Der Schutz von Vögeln wie etwa des Kiebitz oder des Brachvogels sei weder Selbstzweck noch überflüssiger Luxus, sondern ein wichtiger Beitrag zum Naturschutz. Außerdem würden die Flächen dringend für die Landwirtschaft benötigt. „Nicht nur die Grünen, sondern auch der Bayerische Bauernverband beklagt den hohen Flächenverbrauch, der zu einer drastischen Verteuerung der landwirtschaftlichen Nutzflächen für die Erzeugung von Lebensmitteln führt“, so die Ortsvorsitzende Brigitta Winkelmann.

Für Baar-Ebenhausen sei der Hochwasserschutz ein wesentlicher, nicht zu unterschätzender Gesichtspunkt.

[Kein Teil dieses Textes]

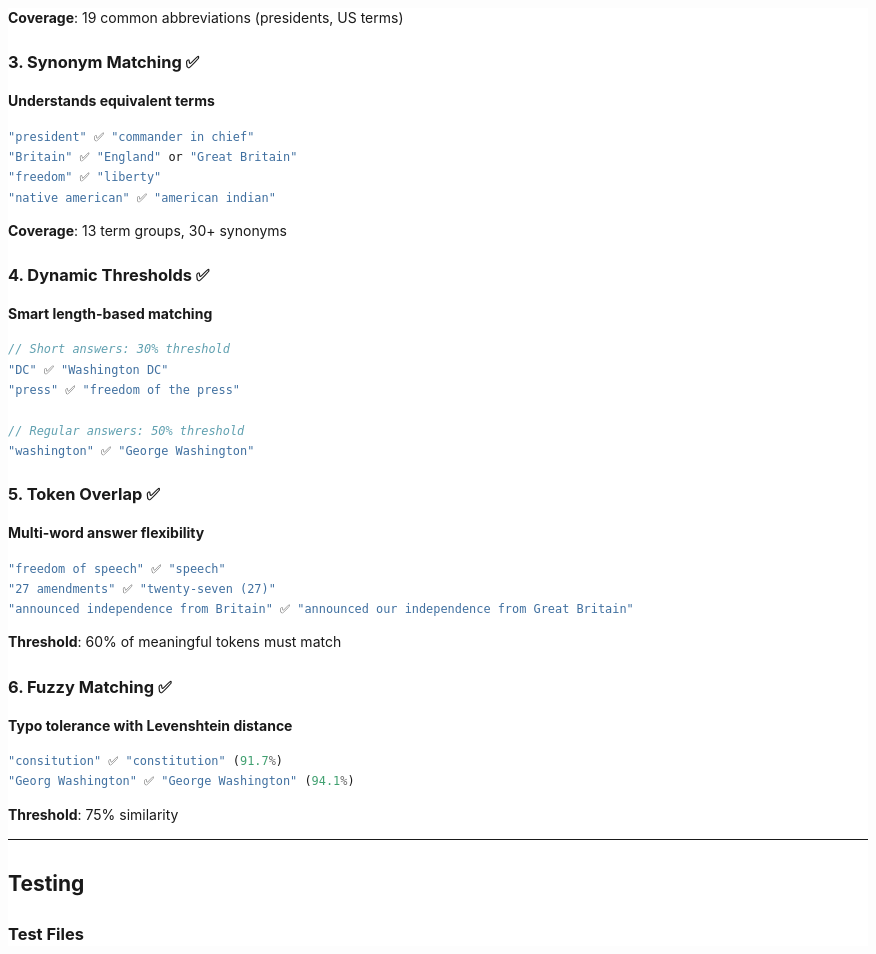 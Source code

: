 **Coverage**: 19 common abbreviations (presidents, US terms)

### 3. Synonym Matching ✅

**Understands equivalent terms**

```typescript
"president" ✅ "commander in chief"
"Britain" ✅ "England" or "Great Britain"
"freedom" ✅ "liberty"
"native american" ✅ "american indian"
```

**Coverage**: 13 term groups, 30+ synonyms

### 4. Dynamic Thresholds ✅

**Smart length-based matching**

```typescript
// Short answers: 30% threshold
"DC" ✅ "Washington DC"
"press" ✅ "freedom of the press"

// Regular answers: 50% threshold  
"washington" ✅ "George Washington"
```

### 5. Token Overlap ✅

**Multi-word answer flexibility**

```typescript
"freedom of speech" ✅ "speech"
"27 amendments" ✅ "twenty-seven (27)"
"announced independence from Britain" ✅ "announced our independence from Great Britain"
```

**Threshold**: 60% of meaningful tokens must match

### 6. Fuzzy Matching ✅

**Typo tolerance with Levenshtein distance**

```typescript
"consitution" ✅ "constitution" (91.7%)
"Georg Washington" ✅ "George Washington" (94.1%)
```

**Threshold**: 75% similarity

---

## Testing

### Test Files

Zwar werde derzeit der technische Hochwasserschutz gebaut, aber niemand wisse, ob die vor rund fünfzehn Jahren geplanten Maßnahmen im Hinblick auf den Klimawandel ausreichen. Die Flächenversiegelung durch Bebauung ist nach Auffassung der Grünen ein nicht zu unterschätzender Faktor bei der Entstehung von Hochwasser und sollte daher soweit irgend möglich gerade in Gemeinden wie Baar-Ebenhausen vermieden werden. Für die Gemeinde wäre im Hinblick auf die Bevölkerungszunahme die Förderung des Einzelhandels wichtig und nicht die Ausweisung neuer Gewerbegebiete.